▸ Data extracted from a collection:

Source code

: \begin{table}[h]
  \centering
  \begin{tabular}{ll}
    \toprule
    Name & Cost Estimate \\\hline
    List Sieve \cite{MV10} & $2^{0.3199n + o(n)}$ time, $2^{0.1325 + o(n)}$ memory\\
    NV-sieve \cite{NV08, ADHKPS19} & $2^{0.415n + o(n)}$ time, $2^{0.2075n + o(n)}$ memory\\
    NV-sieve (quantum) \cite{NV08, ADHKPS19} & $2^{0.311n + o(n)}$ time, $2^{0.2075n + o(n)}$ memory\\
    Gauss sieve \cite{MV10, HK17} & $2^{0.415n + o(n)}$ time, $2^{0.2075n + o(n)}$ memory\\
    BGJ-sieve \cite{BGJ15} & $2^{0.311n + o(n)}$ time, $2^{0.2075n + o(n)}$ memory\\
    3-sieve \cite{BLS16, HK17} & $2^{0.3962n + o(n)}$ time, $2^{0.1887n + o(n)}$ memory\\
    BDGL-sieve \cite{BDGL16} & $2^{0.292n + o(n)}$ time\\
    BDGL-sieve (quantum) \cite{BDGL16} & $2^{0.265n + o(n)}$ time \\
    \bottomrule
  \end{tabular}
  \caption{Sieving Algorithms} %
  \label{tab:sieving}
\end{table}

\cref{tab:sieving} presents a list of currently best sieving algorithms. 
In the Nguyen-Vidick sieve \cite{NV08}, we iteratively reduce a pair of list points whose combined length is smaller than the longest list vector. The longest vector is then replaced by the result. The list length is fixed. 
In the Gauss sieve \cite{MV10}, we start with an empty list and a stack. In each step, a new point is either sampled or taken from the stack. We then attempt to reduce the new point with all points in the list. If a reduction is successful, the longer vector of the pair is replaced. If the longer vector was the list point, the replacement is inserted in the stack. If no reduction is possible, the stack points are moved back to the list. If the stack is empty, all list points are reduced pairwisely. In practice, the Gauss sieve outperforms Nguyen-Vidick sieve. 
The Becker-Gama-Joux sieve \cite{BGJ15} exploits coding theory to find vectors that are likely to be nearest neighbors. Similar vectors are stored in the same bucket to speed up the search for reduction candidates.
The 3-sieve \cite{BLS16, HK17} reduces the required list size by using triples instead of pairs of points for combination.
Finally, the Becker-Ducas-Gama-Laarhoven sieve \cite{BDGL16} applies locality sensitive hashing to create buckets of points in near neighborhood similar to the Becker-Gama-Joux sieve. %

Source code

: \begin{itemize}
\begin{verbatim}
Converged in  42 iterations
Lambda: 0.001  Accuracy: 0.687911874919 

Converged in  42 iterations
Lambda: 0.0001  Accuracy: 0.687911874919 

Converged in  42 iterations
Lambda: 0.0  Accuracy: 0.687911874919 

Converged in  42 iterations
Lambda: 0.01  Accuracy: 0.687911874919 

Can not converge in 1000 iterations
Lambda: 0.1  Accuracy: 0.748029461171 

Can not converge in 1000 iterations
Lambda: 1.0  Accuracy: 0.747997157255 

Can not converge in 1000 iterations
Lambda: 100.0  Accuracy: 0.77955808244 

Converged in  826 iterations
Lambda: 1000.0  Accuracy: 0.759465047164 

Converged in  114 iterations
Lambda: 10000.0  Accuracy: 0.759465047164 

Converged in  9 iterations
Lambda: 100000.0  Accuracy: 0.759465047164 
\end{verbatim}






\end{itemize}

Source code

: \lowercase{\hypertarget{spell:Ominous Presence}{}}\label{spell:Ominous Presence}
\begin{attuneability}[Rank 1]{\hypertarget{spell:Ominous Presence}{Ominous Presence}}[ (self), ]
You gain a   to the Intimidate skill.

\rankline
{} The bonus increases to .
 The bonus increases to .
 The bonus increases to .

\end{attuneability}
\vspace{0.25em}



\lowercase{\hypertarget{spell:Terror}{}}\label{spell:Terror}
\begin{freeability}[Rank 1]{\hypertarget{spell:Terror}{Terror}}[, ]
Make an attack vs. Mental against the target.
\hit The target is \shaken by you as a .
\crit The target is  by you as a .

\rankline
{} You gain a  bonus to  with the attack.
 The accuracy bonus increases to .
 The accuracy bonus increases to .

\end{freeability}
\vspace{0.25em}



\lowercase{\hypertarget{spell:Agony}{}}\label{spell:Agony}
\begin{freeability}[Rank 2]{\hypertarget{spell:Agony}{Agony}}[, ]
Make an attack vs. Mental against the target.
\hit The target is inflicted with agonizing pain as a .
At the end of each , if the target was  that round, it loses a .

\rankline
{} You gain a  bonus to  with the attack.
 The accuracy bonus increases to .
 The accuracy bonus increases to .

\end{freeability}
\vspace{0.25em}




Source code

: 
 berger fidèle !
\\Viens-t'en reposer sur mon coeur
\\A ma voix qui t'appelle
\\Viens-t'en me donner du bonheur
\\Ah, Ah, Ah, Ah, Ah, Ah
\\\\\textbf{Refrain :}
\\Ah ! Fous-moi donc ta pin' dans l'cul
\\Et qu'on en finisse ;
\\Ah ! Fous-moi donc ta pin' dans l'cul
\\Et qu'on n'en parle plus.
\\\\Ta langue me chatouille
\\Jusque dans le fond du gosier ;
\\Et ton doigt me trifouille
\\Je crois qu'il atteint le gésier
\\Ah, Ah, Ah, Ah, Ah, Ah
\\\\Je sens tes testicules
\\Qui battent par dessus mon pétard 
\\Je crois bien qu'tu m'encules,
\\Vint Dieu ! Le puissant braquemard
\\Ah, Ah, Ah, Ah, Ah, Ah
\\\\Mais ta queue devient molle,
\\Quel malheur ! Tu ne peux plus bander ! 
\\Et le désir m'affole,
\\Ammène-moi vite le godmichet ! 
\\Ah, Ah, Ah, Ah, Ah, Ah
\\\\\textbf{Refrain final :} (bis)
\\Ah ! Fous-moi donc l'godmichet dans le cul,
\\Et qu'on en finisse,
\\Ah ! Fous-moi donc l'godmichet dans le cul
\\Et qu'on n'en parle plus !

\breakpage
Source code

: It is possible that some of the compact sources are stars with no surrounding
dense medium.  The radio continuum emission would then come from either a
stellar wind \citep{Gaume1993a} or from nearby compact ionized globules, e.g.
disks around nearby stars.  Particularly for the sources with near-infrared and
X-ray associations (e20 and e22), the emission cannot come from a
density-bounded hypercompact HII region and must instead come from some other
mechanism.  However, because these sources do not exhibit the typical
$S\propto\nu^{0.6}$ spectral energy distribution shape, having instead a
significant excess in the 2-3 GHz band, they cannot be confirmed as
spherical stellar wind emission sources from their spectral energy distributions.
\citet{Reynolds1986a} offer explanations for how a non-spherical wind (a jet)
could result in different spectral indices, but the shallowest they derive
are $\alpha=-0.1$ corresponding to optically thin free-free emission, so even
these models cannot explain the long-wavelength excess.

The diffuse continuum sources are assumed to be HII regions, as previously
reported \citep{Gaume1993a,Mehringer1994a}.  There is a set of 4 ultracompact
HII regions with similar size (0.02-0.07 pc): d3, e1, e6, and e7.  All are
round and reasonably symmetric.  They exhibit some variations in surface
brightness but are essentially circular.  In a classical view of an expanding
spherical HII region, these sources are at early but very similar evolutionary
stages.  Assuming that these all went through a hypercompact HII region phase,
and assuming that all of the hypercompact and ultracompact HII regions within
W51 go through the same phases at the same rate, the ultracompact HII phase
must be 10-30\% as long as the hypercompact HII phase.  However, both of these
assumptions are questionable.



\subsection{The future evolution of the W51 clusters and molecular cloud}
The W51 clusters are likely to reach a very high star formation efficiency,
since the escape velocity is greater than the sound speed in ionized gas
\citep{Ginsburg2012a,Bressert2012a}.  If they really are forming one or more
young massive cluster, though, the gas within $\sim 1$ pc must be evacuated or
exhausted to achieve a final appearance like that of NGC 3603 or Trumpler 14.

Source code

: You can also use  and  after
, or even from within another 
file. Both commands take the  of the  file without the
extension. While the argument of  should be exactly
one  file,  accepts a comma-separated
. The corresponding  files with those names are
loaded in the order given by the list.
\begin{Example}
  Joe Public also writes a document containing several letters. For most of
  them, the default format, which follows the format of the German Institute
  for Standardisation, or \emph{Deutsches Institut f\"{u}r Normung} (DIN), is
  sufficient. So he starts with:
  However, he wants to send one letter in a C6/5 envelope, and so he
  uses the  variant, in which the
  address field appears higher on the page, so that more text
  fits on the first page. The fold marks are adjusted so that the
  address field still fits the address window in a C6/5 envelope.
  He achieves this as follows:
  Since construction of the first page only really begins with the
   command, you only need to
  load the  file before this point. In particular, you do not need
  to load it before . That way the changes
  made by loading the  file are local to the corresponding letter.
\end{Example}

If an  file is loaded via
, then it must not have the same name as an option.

▸ What to produce:
Copy out the range of lines above starting at the line with "round and reasonably" and ending at the line with "accepts a comma-separated", exactly and including both.

▸ Response:
round and reasonably symmetric.  They exhibit some variations in surface
brightness but are essentially circular.  In a classical view of an expanding
spherical HII region, these sources are at early but very similar evolutionary
stages.  Assuming that these all went through a hypercompact HII region phase,
and assuming that all of the hypercompact and ultracompact HII regions within
W51 go through the same phases at the same rate, the ultracompact HII phase
must be 10-30\% as long as the hypercompact HII phase.  However, both of these
assumptions are questionable.



\subsection{The future evolution of the W51 clusters and molecular cloud}
The W51 clusters are likely to reach a very high star formation efficiency,
since the escape velocity is greater than the sound speed in ionized gas
\citep{Ginsburg2012a,Bressert2012a}.  If they really are forming one or more
young massive cluster, though, the gas within $\sim 1$ pc must be evacuated or
exhausted to achieve a final appearance like that of NGC 3603 or Trumpler 14.

Source code

: You can also use  and  after
, or even from within another 
file. Both commands take the  of the  file without the
extension. While the argument of  should be exactly
one  file,  accepts a comma-separated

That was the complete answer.